Late data = events arriving after the watermark already passed their window. Policy options: **drop** it (simplest, with a dropped-late-events metric to watch); keep window state for an **allowed-lateness** period and **re-fire** with an updated result when stragglers arrive; or route late events to a **side output** for separate handling. **Triggers** generalize emission timing: fire at the watermark (standard), fire *early* (speculative low-latency results before the window closes), and/or fire *late* (refinements as stragglers arrive). Triggers plus accumulation mode (replace vs accumulate) tune the latency/correctness/completeness trade-off per pipeline.
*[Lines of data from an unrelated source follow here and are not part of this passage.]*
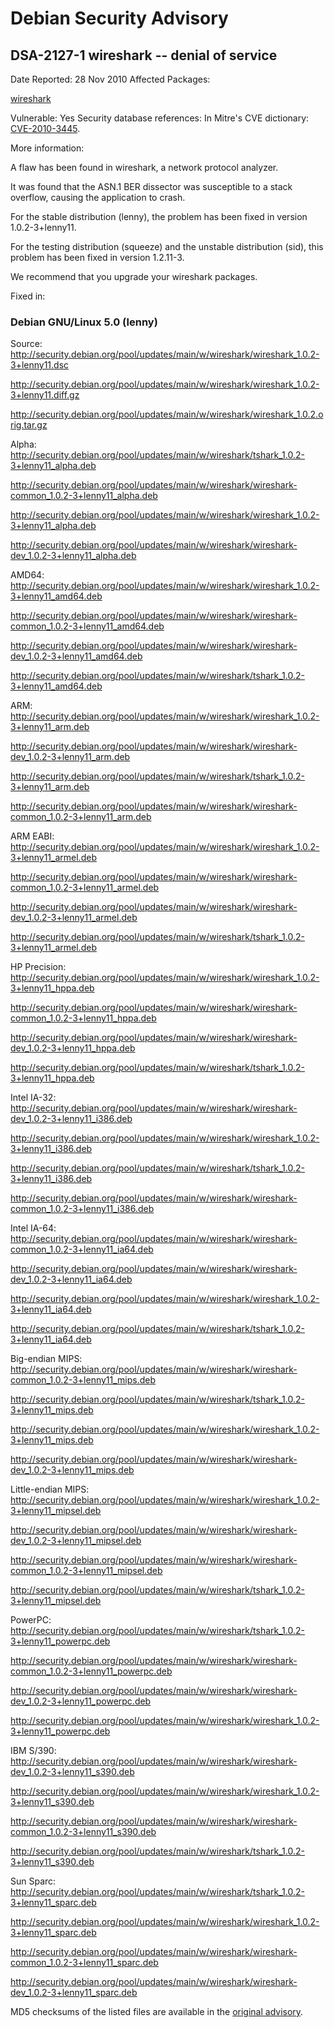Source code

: 
Debian Security Advisory
========================


DSA-2127-1 wireshark -- denial of service
-----------------------------------------



Date Reported:
28 Nov 2010
Affected Packages:

[wireshark](https://packages.debian.org/src:wireshark)

Vulnerable:
Yes
Security database references:
In Mitre's CVE dictionary: [CVE-2010-3445](https://security-tracker.debian.org/tracker/CVE-2010-3445).  

More information:

A flaw has been found in wireshark, a network protocol analyzer.


It was found that the ASN.1 BER dissector was susceptible to a stack
overflow, causing the application to crash.


For the stable distribution (lenny), the problem has been fixed in
version 1.0.2-3+lenny11.


For the testing distribution (squeeze) and the unstable distribution
(sid), this problem has been fixed in version 1.2.11-3.


We recommend that you upgrade your wireshark packages.



Fixed in:

### Debian GNU/Linux 5.0 (lenny)



Source:
 <http://security.debian.org/pool/updates/main/w/wireshark/wireshark_1.0.2-3+lenny11.dsc>  

<http://security.debian.org/pool/updates/main/w/wireshark/wireshark_1.0.2-3+lenny11.diff.gz>  

<http://security.debian.org/pool/updates/main/w/wireshark/wireshark_1.0.2.orig.tar.gz>  

Alpha:
 <http://security.debian.org/pool/updates/main/w/wireshark/tshark_1.0.2-3+lenny11_alpha.deb>  

<http://security.debian.org/pool/updates/main/w/wireshark/wireshark-common_1.0.2-3+lenny11_alpha.deb>  

<http://security.debian.org/pool/updates/main/w/wireshark/wireshark_1.0.2-3+lenny11_alpha.deb>  

<http://security.debian.org/pool/updates/main/w/wireshark/wireshark-dev_1.0.2-3+lenny11_alpha.deb>  

AMD64:
 <http://security.debian.org/pool/updates/main/w/wireshark/wireshark_1.0.2-3+lenny11_amd64.deb>  

<http://security.debian.org/pool/updates/main/w/wireshark/wireshark-common_1.0.2-3+lenny11_amd64.deb>  

<http://security.debian.org/pool/updates/main/w/wireshark/wireshark-dev_1.0.2-3+lenny11_amd64.deb>  

<http://security.debian.org/pool/updates/main/w/wireshark/tshark_1.0.2-3+lenny11_amd64.deb>  

ARM:
 <http://security.debian.org/pool/updates/main/w/wireshark/wireshark_1.0.2-3+lenny11_arm.deb>  

<http://security.debian.org/pool/updates/main/w/wireshark/wireshark-dev_1.0.2-3+lenny11_arm.deb>  

<http://security.debian.org/pool/updates/main/w/wireshark/tshark_1.0.2-3+lenny11_arm.deb>  

<http://security.debian.org/pool/updates/main/w/wireshark/wireshark-common_1.0.2-3+lenny11_arm.deb>  

ARM EABI:
 <http://security.debian.org/pool/updates/main/w/wireshark/wireshark_1.0.2-3+lenny11_armel.deb>  

<http://security.debian.org/pool/updates/main/w/wireshark/wireshark-common_1.0.2-3+lenny11_armel.deb>  

<http://security.debian.org/pool/updates/main/w/wireshark/wireshark-dev_1.0.2-3+lenny11_armel.deb>  

<http://security.debian.org/pool/updates/main/w/wireshark/tshark_1.0.2-3+lenny11_armel.deb>  

HP Precision:
 <http://security.debian.org/pool/updates/main/w/wireshark/wireshark_1.0.2-3+lenny11_hppa.deb>  

<http://security.debian.org/pool/updates/main/w/wireshark/wireshark-common_1.0.2-3+lenny11_hppa.deb>  

<http://security.debian.org/pool/updates/main/w/wireshark/wireshark-dev_1.0.2-3+lenny11_hppa.deb>  

<http://security.debian.org/pool/updates/main/w/wireshark/tshark_1.0.2-3+lenny11_hppa.deb>  

Intel IA-32:
 <http://security.debian.org/pool/updates/main/w/wireshark/wireshark-dev_1.0.2-3+lenny11_i386.deb>  

<http://security.debian.org/pool/updates/main/w/wireshark/wireshark_1.0.2-3+lenny11_i386.deb>  

<http://security.debian.org/pool/updates/main/w/wireshark/tshark_1.0.2-3+lenny11_i386.deb>  

<http://security.debian.org/pool/updates/main/w/wireshark/wireshark-common_1.0.2-3+lenny11_i386.deb>  

Intel IA-64:
 <http://security.debian.org/pool/updates/main/w/wireshark/wireshark-common_1.0.2-3+lenny11_ia64.deb>  

<http://security.debian.org/pool/updates/main/w/wireshark/wireshark-dev_1.0.2-3+lenny11_ia64.deb>  

<http://security.debian.org/pool/updates/main/w/wireshark/wireshark_1.0.2-3+lenny11_ia64.deb>  

<http://security.debian.org/pool/updates/main/w/wireshark/tshark_1.0.2-3+lenny11_ia64.deb>  

Big-endian MIPS:
 <http://security.debian.org/pool/updates/main/w/wireshark/wireshark-common_1.0.2-3+lenny11_mips.deb>  

<http://security.debian.org/pool/updates/main/w/wireshark/tshark_1.0.2-3+lenny11_mips.deb>  

<http://security.debian.org/pool/updates/main/w/wireshark/wireshark_1.0.2-3+lenny11_mips.deb>  

<http://security.debian.org/pool/updates/main/w/wireshark/wireshark-dev_1.0.2-3+lenny11_mips.deb>  

Little-endian MIPS:
 <http://security.debian.org/pool/updates/main/w/wireshark/wireshark_1.0.2-3+lenny11_mipsel.deb>  

<http://security.debian.org/pool/updates/main/w/wireshark/wireshark-dev_1.0.2-3+lenny11_mipsel.deb>  

<http://security.debian.org/pool/updates/main/w/wireshark/wireshark-common_1.0.2-3+lenny11_mipsel.deb>  

<http://security.debian.org/pool/updates/main/w/wireshark/tshark_1.0.2-3+lenny11_mipsel.deb>  

PowerPC:
 <http://security.debian.org/pool/updates/main/w/wireshark/tshark_1.0.2-3+lenny11_powerpc.deb>  

<http://security.debian.org/pool/updates/main/w/wireshark/wireshark-common_1.0.2-3+lenny11_powerpc.deb>  

<http://security.debian.org/pool/updates/main/w/wireshark/wireshark-dev_1.0.2-3+lenny11_powerpc.deb>  

<http://security.debian.org/pool/updates/main/w/wireshark/wireshark_1.0.2-3+lenny11_powerpc.deb>  

IBM S/390:
 <http://security.debian.org/pool/updates/main/w/wireshark/wireshark-dev_1.0.2-3+lenny11_s390.deb>  

<http://security.debian.org/pool/updates/main/w/wireshark/wireshark_1.0.2-3+lenny11_s390.deb>  

<http://security.debian.org/pool/updates/main/w/wireshark/wireshark-common_1.0.2-3+lenny11_s390.deb>  

<http://security.debian.org/pool/updates/main/w/wireshark/tshark_1.0.2-3+lenny11_s390.deb>  

Sun Sparc:
 <http://security.debian.org/pool/updates/main/w/wireshark/tshark_1.0.2-3+lenny11_sparc.deb>  

<http://security.debian.org/pool/updates/main/w/wireshark/wireshark_1.0.2-3+lenny11_sparc.deb>  

<http://security.debian.org/pool/updates/main/w/wireshark/wireshark-common_1.0.2-3+lenny11_sparc.deb>  

<http://security.debian.org/pool/updates/main/w/wireshark/wireshark-dev_1.0.2-3+lenny11_sparc.deb>  


MD5 checksums of the listed files are available in the [original advisory](https://lists.debian.org/debian-security-announce/2010/msg00178.html).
Q29. How do stateful operators parallelize across a cluster without locks?

Answer

By **keyed state**: the stream is partitioned by key (e.g., `userId`), and all events for a given key route to the *same* task instance, which owns that key's state exclusively. So `Count.perKey()` over a billion users runs on 500 machines, each owning a disjoint key-range — no shared state, no locks; **the partitioning is the parallelization strategy**. State survives failure via periodic **checkpoints** to durable storage; on a crash the job restores state and replays input from the matching source offset. The state backend (in-memory vs RocksDB-on-disk) is itself a choice — RocksDB lets state exceed RAM at a latency cost.

Q30. What does "exactly-once" really mean, and how is it achieved?

Answer

It rarely means each event is *physically* processed once — machines fail and replay *will* re-process events. It means **exactly-once *effect*** on state and output: duplicates are reprocessed but their effects are reconciled so the end result is correct. Two mechanisms: (1) **consistent checkpoints** — Flink injects **checkpoint barriers** that flow through the operator graph (Chandy–Lamport distributed snapshot); when a barrier passes an operator it snapshots state, giving a globally consistent snapshot at a precise stream position to restore-and-replay from. (2) **Transactional/idempotent sinks** — output is committed only when the checkpoint commits, or writes are idempotent (upserts). It's exactly-once **end-to-end only if** the source is replayable AND checkpoints are consistent AND the sink is transactional/idempotent — a chain, not a checkbox.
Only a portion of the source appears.